- Directed by: Matt Bissonnette Steven Clark
- Written by: Matt Bissonnette Steven Clark
- Starring: Benjamin Ratner Darcy Belsher Kim Huffman Joel Bissonnette
- Cinematography: Brian Pearson
- Edited by: Michael Dowse Annie Ilkow Andrew Kowalchuk
- Music by: Mac McCaughan
- Production companies: Boneyard Film Company Frustrated Film
- Distributed by: Mongrel Media
- Release date: March 10, 2002 (SXSW);
- Running time: 87 minutes
- Country: Canada
- Language: English

= Looking for Leonard =

Looking for Leonard is a Canadian crime comedy-drama film, directed by Matt Bissonnette and Steven Clark and released in 2002.

==Synopsis==
The film stars Benjamin Ratner as Ted and Darcy Belsher as Johnny, an aimless pair of brothers in Montreal who regularly commit small-scale crimes with the help of Ted's girlfriend Jo (Kim Huffman). Jo, however, is more ambivalent about the trio's lifestyle, and spends most of her time reading Leonard Cohen's novel Beautiful Losers while entertaining fantasies of meeting and running off with Cohen to lead a more fulfilling and interesting life. Jo then meets Luka (Joel Bissonnette), an immigrant from the Czech Republic whom she becomes smitten with and begins to date; one day, however, a confrontation between Luka and Ted leaves Luka dead, forcing Ted into hiding while Jo has to protect him by lying to the police that Luka was the aggressor and Ted killed him in self-defense.

==Production==
The film incorporates some footage from the 1965 documentary film Ladies and Gentlemen... Mr. Leonard Cohen. Clark described the decision to incorporate a Cohen motif in the film as symbolic, stating that "It grew out of that urban myth, where you'd hear people say, 'I saw Leonard buying smokes at the corner store,' or 'I saw Leonard womanizing at the bar'. It became an appropriate symbol for us. He's an icon, and our film relies on a lot of icons."

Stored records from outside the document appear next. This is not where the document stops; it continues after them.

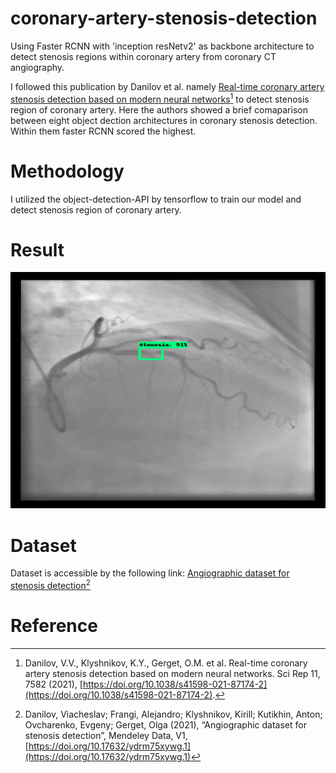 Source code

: # coronary-artery-stenosis-detection
Using Faster RCNN with 'inception resNetv2' as backbone architecture to detect stenosis regions within coronary artery from coronary CT angiography.

I followed this publication by Danilov et al. namely [Real-time coronary artery stenosis detection based on modern neural networks](https://www.nature.com/articles/s41598-021-87174-2)[^1] to detect stenosis region of coronary artery. Here the authors showed a brief comaparison between eight object dection architectures in coronary stenosis detection. Within them faster RCNN scored the highest. 

# Methodology
I utilized the object-detection-API by tensorflow to train our model and detect stenosis region of coronary artery. 

# Result
![result](https://github.com/arrafi-musabbir/coronary-artery-stenosis-detection/blob/main/featured.png)

# Dataset
Dataset is accessible by the following link: [Angiographic dataset for stenosis detection](https://data.mendeley.com/datasets/ydrm75xywg/1)[^2]


# Reference 

[^1]: Danilov, V.V., Klyshnikov, K.Y., Gerget, O.M. et al. Real-time coronary artery stenosis detection based on modern neural networks. Sci Rep 11, 7582 (2021),  [https://doi.org/10.1038/s41598-021-87174-2](https://doi.org/10.1038/s41598-021-87174-2).
[^2]: Danilov, Viacheslav; Frangi, Alejandro; Klyshnikov, Kirill; Kutikhin, Anton; Ovcharenko, Evgeny; Gerget, Olga (2021), “Angiographic dataset for stenosis detection”, Mendeley Data, V1, [https://doi.org/10.17632/ydrm75xywg.1](https://doi.org/10.17632/ydrm75xywg.1)
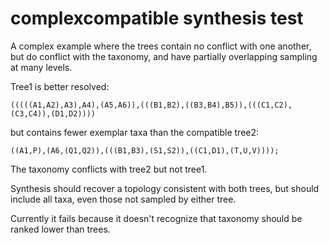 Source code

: # complexcompatible synthesis test

A complex example where the trees contain no conflict with one another, but do conflict with the taxonomy, and have partially overlapping sampling at many levels.

Tree1 is better resolved:

    (((((A1,A2),A3),A4),(A5,A6)),(((B1,B2),((B3,B4),B5)),(((C1,C2),(C3,C4)),(D1,D2))))

but contains fewer exemplar taxa than the compatible tree2:

    ((A1,P),(A6,(Q1,Q2)),(((B1,B3),(S1,S2)),((C1,D1),(T,U,V))));

The taxonomy conflicts with tree2 but not tree1.

Synthesis should recover a topology consistent with both trees, but should include all taxa, even those not sampled by either tree.

Currently it fails because it doesn't recognize that taxonomy should be ranked lower than trees. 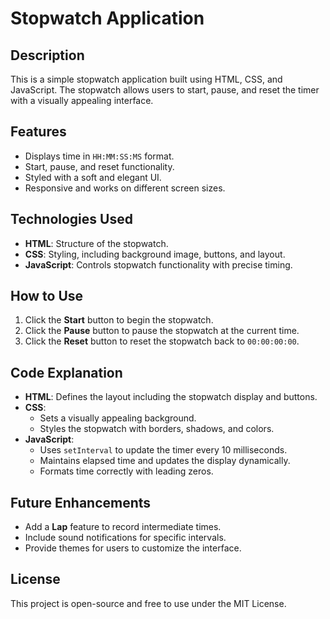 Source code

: # Stopwatch Application

## Description
This is a simple stopwatch application built using HTML, CSS, and JavaScript. The stopwatch allows users to start, pause, and reset the timer with a visually appealing interface.

## Features
- Displays time in `HH:MM:SS:MS` format.
- Start, pause, and reset functionality.
- Styled with a soft and elegant UI.
- Responsive and works on different screen sizes.

## Technologies Used
- **HTML**: Structure of the stopwatch.
- **CSS**: Styling, including background image, buttons, and layout.
- **JavaScript**: Controls stopwatch functionality with precise timing.

## How to Use
1. Click the **Start** button to begin the stopwatch.
2. Click the **Pause** button to pause the stopwatch at the current time.
3. Click the **Reset** button to reset the stopwatch back to `00:00:00:00`.

## Code Explanation
- **HTML**: Defines the layout including the stopwatch display and buttons.
- **CSS**:
  - Sets a visually appealing background.
  - Styles the stopwatch with borders, shadows, and colors.
- **JavaScript**:
  - Uses `setInterval` to update the timer every 10 milliseconds.
  - Maintains elapsed time and updates the display dynamically.
  - Formats time correctly with leading zeros.

## Future Enhancements
- Add a **Lap** feature to record intermediate times.
- Include sound notifications for specific intervals.
- Provide themes for users to customize the interface.

## License
This project is open-source and free to use under the MIT License.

Executive producers on the film included actress Molly Parker, Matt Bissonnette's wife, and filmmaker Lynne Stopkewich.

The film premiered on March 10, 2002 at South by Southwest, and had its Canadian premiere at the Montreal World Film Festival on August 28.

==Critical response==
For the Toronto Star, Geoff Pevere wrote that the film "trades in the kind of deadpan comic sullenness that's far closer to the mopey dopiness of Jim Jarmusch or Aki Kaurismäki than the romantic languor of Leonard Cohen." He compared the film to Jarmusch's Stranger Than Paradise, and concluded that "It's a case of the parts adding up to a hole: At its best (and it does have some very funny sequences) Looking for Leonard reminds you just how comically subversive silence can be."

For the National Post, Jeet Heer gave the film two and a half stars, writing that " Looking for Leonard demonstrates how far a film can go on sheer charm. Written and directed by Matt Bissonnette and Steven Clark, it looks like a movie financed entirely by over-strained credit cards. During long static scenes shot in the back alleys and diners, you can vicariously feel the scrounging and penny-pinching that went into every shot. Even though it is set in a big city, there are never any extras, so Montreal somehow becomes a ghost town. Yet the total lack of any cinematic glamour doesn't hurt the film at all. If anything, the scant budget contributes to the scruffy charm of the film. The movie nicely captures a milieu of downtrodden bohemians and small-fry crooks. It helps that all the actors are good, with Huffman putting in a particularly endearing performance."

Rick Groen of The Globe and Mail also rated the film two and a half stars, calling the decision to incorporate footage from Ladies and Gentlemen distracting but asserting that "Stay put, however, and you'll be treated to a lovely pensée where a character distinguishes between the "good and bad" people of the world: The good people wonder if they're bad, while the bad people know they're good. Judged by that standard, Looking for Leonard is good people—its vices are as modest as its virtues."

==Awards==
Ratner won the Vancouver Film Critics Circle award for Best Supporting Actor in a Canadian Film at the Vancouver Film Critics Circle Awards 2002.